Le Cercle d’action et de réflexion autour de l’entreprise (Care) vient de rendre publics les résultats d’une enquête statistique sur l’entreprise algérienne face à la pandémie du nouveau coronavirus. Il s’agit d’un sondage en ligne et qui reste ouvert avec l’annonce d’un «point trimestriel», selon Care.

Désigné par la dénomination «L’Entreprise et la Covid-19», il est présenté comme une suite au «Plaidoyer pour la sauvegarde de l’Entreprise algérienne», une initiative documentée que le Cercle et le CJD ont élaboré, en mars dernier, pour relever le «caractère urgent» de l’intervention de l’Etat pour le maintien des entreprises en activité dans la situation actuelle de crise sanitaire.
L’enquête a été effectuée entre le 6 mai et le 5 juillet 2020. Son objet est de démontrer l’impact de la Covid-19 sur le moral et les affaires des entreprises «tout en dessinant le contour de l’action gouvernementale tel que les entreprises le souhaiteraient», est-il précisé par Care dans le communiqué de présentation de l’enquête. Celle-ci a été menée à partir d’une douzaine de questions réparties à travers quatre axes ou grands thèmes, «leadership», «fiscalité», «monétaire» et «axe social et sanitaire».
Cent quatre-vingt managers ont répondu aux questions. En ce qui concerne le thème relatif au leadership, 17% se sentent moralement «dévastés» par la crise sanitaire, 4% se déclarent optimistes, tandis que 60% des sondés sur le moral lui accorde la note de 2/4. Pour la fiscalité, 15% répondent par l’affirmative à la question s’ils sont en situation de remplir leurs obligations fiscales et parafiscales mensuelles. 56% déclarent ne pas être en mesure de le faire. Sur la décision du gouvernement de reporter les échéances fiscales à juin 2020, 47% des chefs d’entreprise interrogés jugent que cette mesure est «inefficace», 11% considèrent comme «performantes» les mesures prises par l’Etat. A la question si votre entreprise est en contentieux fiscal et parafiscal qui menacerait sa survie, 75% des managers interrogés répondent par l’affirmative. Par rapport à l’axe monétaire, et à l’interrogation portant sur le besoin des entreprises en financement pour leurs opérations d’exploitation, le paiement des congés et d’autres échéances notamment, 61% affirment que ce besoin est «urgent», 22% en auront peut-être besoin alors que 16% affirment «s’en sortir avec leurs propres moyens».
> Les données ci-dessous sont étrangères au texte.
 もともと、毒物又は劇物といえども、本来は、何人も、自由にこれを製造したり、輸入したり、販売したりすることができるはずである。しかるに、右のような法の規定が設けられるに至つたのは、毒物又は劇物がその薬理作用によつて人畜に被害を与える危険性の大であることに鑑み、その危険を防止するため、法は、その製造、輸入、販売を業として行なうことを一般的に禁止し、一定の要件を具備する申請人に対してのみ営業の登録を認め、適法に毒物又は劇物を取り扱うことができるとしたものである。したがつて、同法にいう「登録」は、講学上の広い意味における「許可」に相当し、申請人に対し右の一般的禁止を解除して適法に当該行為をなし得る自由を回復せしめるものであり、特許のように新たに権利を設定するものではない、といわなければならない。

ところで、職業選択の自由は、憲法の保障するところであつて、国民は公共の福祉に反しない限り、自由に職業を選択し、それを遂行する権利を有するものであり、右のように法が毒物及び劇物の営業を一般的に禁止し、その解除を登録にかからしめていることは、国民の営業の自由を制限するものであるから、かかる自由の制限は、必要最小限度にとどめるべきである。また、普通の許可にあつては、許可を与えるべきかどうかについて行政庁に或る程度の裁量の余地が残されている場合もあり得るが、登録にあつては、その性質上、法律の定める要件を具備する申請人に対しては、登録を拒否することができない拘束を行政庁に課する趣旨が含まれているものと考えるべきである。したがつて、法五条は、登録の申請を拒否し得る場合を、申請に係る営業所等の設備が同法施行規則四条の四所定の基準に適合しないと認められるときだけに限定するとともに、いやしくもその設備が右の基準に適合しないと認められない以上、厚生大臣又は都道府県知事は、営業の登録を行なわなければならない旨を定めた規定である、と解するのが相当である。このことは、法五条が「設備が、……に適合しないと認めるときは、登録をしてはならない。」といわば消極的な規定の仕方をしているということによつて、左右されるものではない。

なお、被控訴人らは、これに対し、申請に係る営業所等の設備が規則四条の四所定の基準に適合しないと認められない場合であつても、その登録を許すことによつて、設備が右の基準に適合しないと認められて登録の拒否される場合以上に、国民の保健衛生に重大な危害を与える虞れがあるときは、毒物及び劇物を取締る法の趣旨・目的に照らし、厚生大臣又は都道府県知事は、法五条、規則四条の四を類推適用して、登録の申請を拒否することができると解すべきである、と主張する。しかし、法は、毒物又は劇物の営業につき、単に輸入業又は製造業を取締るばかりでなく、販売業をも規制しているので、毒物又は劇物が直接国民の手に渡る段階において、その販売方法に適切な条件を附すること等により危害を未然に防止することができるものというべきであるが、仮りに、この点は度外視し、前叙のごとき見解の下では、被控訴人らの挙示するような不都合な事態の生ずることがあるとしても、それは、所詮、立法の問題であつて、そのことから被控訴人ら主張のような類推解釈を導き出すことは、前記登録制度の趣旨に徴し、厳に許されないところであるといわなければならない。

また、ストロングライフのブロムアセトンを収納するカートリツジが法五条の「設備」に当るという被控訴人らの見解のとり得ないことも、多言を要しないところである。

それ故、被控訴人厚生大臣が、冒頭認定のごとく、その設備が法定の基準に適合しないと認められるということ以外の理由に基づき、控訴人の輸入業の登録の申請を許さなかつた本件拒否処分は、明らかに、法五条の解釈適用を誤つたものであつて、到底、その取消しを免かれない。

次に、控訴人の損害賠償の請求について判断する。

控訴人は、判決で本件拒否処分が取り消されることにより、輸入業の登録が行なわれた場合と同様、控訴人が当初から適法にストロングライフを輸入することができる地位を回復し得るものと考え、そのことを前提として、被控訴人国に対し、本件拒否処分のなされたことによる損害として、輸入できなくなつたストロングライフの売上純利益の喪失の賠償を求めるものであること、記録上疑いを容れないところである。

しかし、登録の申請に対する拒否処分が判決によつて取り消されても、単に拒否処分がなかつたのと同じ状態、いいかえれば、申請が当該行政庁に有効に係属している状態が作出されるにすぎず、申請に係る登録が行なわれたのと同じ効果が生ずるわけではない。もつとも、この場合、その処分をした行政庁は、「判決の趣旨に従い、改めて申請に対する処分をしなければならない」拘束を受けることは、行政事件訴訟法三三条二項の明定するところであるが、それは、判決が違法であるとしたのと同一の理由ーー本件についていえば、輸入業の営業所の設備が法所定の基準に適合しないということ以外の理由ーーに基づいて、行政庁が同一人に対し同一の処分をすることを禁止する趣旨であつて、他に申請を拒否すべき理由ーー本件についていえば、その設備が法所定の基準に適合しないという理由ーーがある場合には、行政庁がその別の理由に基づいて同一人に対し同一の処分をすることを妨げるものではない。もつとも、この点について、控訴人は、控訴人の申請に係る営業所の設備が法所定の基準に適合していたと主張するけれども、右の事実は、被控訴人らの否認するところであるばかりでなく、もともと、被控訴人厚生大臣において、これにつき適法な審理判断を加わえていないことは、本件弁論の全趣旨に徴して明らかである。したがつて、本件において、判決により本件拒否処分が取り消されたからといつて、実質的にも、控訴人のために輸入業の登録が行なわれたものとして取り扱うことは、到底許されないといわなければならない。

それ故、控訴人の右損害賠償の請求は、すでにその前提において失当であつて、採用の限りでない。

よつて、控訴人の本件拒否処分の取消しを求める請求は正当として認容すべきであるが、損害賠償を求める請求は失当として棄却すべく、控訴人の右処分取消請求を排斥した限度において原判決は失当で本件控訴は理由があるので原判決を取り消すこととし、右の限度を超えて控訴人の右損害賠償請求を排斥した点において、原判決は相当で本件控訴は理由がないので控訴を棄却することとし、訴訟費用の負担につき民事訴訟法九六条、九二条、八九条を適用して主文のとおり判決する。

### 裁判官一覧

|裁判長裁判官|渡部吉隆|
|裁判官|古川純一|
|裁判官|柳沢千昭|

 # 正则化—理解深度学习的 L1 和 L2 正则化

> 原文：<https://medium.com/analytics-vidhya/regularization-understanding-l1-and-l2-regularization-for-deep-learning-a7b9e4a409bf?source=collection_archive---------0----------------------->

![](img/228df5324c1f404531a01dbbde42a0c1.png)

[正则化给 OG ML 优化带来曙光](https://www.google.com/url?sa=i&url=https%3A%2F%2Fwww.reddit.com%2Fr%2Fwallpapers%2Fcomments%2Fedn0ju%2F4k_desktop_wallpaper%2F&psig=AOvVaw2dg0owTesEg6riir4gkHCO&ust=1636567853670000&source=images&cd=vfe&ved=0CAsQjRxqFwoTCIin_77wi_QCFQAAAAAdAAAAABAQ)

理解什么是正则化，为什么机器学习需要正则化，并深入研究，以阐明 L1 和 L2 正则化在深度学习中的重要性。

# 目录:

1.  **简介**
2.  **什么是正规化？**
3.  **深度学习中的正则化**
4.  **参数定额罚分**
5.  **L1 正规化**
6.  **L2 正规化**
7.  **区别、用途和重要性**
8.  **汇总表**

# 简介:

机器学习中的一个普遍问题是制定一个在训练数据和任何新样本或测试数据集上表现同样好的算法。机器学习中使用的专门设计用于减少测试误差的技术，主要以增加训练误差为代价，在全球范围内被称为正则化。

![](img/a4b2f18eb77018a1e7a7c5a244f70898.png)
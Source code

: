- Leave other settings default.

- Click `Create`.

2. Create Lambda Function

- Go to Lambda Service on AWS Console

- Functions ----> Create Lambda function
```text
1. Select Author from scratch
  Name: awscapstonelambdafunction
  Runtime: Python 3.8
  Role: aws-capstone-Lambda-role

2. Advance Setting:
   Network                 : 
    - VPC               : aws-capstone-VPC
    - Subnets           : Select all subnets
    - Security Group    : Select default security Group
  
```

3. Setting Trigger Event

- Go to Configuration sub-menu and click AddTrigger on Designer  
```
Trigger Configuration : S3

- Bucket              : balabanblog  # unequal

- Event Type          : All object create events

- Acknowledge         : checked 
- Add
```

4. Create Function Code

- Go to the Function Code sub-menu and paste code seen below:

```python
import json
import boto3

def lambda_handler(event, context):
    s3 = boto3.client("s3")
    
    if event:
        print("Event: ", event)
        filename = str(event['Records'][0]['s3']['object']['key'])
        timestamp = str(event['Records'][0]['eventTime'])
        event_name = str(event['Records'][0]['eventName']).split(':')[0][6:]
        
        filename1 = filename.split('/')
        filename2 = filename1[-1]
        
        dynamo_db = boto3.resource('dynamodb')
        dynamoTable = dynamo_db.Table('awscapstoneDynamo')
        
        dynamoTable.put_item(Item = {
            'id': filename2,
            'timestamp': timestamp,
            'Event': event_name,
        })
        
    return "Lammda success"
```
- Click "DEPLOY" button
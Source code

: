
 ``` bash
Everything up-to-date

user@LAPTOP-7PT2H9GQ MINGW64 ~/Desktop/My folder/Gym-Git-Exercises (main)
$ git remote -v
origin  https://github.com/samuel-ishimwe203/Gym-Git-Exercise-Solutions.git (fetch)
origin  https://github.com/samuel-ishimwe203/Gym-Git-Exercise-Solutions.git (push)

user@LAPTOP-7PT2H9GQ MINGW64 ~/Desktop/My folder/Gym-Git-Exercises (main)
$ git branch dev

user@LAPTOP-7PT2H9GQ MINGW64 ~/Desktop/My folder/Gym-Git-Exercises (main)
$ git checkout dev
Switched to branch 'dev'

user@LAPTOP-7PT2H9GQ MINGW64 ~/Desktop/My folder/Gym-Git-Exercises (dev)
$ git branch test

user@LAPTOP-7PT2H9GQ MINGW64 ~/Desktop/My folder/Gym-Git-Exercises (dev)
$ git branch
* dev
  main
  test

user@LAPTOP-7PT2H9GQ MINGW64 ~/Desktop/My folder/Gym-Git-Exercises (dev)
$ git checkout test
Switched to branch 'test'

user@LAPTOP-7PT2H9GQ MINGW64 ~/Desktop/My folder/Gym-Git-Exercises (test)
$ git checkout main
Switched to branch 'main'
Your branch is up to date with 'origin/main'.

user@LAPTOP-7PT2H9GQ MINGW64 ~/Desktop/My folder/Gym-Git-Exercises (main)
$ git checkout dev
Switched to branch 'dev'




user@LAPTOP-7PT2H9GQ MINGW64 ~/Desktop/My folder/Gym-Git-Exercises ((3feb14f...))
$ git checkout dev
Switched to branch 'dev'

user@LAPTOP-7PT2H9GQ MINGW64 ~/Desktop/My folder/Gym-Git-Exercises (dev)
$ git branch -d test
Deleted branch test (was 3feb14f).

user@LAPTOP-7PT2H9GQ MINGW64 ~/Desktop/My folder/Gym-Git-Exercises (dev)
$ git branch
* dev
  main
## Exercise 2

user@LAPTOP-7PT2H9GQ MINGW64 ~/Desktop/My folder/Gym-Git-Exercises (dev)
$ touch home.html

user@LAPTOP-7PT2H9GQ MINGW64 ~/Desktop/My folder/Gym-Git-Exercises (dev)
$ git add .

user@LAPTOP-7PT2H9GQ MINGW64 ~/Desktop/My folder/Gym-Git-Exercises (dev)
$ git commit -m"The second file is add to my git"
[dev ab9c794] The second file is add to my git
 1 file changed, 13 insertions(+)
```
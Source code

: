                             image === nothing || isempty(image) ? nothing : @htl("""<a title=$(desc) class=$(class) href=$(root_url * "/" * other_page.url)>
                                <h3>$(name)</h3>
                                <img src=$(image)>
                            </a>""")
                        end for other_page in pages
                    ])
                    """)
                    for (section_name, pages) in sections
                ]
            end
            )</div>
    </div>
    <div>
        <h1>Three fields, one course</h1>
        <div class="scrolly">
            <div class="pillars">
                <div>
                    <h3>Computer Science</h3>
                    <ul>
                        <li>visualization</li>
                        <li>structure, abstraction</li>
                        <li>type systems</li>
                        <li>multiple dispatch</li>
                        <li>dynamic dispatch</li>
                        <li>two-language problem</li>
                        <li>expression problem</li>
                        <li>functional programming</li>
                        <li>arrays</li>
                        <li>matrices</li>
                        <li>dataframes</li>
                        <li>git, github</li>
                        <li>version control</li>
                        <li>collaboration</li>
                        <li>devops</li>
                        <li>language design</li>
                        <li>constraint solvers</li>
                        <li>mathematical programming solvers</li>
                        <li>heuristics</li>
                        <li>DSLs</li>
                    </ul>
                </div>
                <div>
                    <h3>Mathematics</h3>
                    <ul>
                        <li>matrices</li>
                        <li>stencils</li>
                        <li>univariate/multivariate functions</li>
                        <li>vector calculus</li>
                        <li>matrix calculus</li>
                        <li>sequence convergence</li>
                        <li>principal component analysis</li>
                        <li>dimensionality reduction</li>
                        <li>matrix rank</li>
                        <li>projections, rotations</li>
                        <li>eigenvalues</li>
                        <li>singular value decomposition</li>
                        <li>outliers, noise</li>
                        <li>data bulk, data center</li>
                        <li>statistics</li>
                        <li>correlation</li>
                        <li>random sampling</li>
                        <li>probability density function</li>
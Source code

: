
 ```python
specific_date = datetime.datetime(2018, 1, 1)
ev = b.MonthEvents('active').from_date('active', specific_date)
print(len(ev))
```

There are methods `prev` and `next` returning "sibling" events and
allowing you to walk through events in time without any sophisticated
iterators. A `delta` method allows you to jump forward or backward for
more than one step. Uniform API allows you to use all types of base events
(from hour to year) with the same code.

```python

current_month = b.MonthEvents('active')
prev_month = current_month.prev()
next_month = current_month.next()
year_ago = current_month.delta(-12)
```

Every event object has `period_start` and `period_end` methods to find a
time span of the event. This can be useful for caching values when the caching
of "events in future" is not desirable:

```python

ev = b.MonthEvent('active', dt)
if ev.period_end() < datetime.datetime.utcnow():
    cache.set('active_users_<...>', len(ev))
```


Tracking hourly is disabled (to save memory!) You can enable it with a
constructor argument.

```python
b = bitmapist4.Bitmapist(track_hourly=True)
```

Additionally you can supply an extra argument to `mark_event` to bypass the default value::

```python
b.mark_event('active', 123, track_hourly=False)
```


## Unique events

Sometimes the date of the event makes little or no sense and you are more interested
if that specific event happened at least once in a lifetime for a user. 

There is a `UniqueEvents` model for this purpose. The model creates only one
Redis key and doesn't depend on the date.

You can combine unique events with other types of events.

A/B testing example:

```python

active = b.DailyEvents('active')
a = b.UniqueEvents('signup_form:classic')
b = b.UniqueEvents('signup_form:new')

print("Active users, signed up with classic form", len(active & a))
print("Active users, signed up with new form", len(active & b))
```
A la question si leurs entreprises sont engagées dans des crédits bancaires avec des échéances de paiement immédiates, 56% des managers interrogés répondent par la négative. «Ces échéances sont dues pour presque la moitié des sondés», indique Care. A la question si ces entreprises sont en contentieux ou précontentieux avec leurs créanciers, 24% des sondés répondent par l’affirmative. Sur la proportion du chiffre d’affaires impacté par la crise, 17% des sondés ont répondu «100% du CA est impacté», 8,5% disent que «60% de leur CA est impacté», 7,4% annoncent «40% du CA», 8,5% communiquent «30% du CA» et 4,5% affichent un impact de «10% du CA».
Enfin, pour l’axe social et sanitaire, quatre questions ont été posées aux chefs d’entreprise. Pour 67% des sondés, personne de leur entourage n’a été atteint par la Covid. 76% d’entre eux jugent «appropriées les mesures de confinement», 9% ne s’estiment «pas en mesure d’assurer la sécurité des employés ni observer les consignes sanitaires», ce qui est, en revanche, «tout à fait à la portée de 33% des sondés», 44,9% des chefs d’entreprise déclarent être capables de payer les congés anticipés à leurs personnels, 29,2% déclarent «ne pas en avoir les capacités». A la question ultime sur la façon dont ces chefs d’entreprise participent à l’effort national contre la crise sanitaire, les réponses les plus fréquemment citées, indique Care, sont «la prise en charge des salaires, le télétravail, le travail associatif de sensibilisation, les dons aux PME de produits d’entretien, la communication».